Gas-Stabilizing Sub-100 nm Mesoporous Silica Nanoparticles for Ultrasound Theranostics

Jose Montoya Mira, Lucy Wu, Sinan Sabuncu, Ajay Sapre, Fehmi Civitci, Stuart Ibsen, Sadik Esener, Adem Yildirim

Research output: Contribution to journalArticlepeer-review

18 Scopus citations

Abstract

Recent studies have demonstrated that gas-stabilizing particles can generate cavitating micron-sized bubbles when exposed to ultrasound, offering excellent application potential, including ultrasound imaging, drug delivery, and tumor ablation. However, the majority of the reported gas-stabilizing particles are relatively large (>200 nm), and smaller particles require high acoustic pressures to promote cavitation.
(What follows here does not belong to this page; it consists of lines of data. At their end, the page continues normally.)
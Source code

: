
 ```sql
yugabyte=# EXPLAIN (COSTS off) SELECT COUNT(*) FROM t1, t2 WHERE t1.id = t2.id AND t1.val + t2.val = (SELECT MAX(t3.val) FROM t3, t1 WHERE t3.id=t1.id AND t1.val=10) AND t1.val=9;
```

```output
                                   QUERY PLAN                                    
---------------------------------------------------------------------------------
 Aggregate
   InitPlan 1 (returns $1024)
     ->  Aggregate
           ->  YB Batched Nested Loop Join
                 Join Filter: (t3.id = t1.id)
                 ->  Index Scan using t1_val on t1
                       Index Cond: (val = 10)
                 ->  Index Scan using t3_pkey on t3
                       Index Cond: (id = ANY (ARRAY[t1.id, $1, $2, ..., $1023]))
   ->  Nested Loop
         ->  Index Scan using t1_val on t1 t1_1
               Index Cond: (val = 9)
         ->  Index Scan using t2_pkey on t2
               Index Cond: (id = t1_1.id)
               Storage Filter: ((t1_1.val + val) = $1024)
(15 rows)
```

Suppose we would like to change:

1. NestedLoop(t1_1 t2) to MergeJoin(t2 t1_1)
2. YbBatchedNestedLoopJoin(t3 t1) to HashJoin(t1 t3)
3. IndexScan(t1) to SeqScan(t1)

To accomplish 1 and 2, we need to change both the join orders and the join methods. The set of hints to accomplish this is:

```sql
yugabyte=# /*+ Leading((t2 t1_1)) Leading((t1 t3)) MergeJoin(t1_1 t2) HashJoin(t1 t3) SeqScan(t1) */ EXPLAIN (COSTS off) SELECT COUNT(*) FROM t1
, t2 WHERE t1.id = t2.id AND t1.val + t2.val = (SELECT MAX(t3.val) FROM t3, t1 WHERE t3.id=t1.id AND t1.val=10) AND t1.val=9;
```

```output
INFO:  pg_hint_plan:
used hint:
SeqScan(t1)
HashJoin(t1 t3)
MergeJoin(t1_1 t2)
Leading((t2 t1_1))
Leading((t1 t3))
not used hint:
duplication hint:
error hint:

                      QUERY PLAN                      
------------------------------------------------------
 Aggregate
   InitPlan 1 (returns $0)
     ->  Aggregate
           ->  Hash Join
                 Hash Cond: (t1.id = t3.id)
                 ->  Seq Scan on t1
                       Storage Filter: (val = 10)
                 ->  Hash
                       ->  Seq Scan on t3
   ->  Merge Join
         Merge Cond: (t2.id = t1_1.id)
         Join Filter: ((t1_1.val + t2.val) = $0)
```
Here, this paper reports the preparation of sub-100 nm gas-stabilizing nanoparticles (GSNs) that can initiate cavitation at low acoustic intensities, which can be delivered using a conventional medical ultrasound imaging system. The highly echogenic GSNs (F127-hMSN) were prepared by carefully engineering the surfaces of ∼50 nm mesoporous silica nanoparticles. It was demonstrated that the F127-hMSNs could be continuously imaged with ultrasound in buffer or biological solutions or agarose phantoms for up to 20 min. Also, the F127-hMSN can be stored in phosphate-buffered saline for at least a month with no loss in ultrasound responsiveness. The particles significantly degraded when diluted in simulated body fluids, indicating possible biodegradation of the F127-hMSNs in vivo. Furthermore, at ultrasound imaging conditions, F127-hMSNs did not cause detectable cell death, supporting the potential safety of these particles. Finally, strong cavitation activity generation by the F127-hMSNs under high-intensity focused ultrasound insonation was demonstrated and applied to effectively ablate cancer cells.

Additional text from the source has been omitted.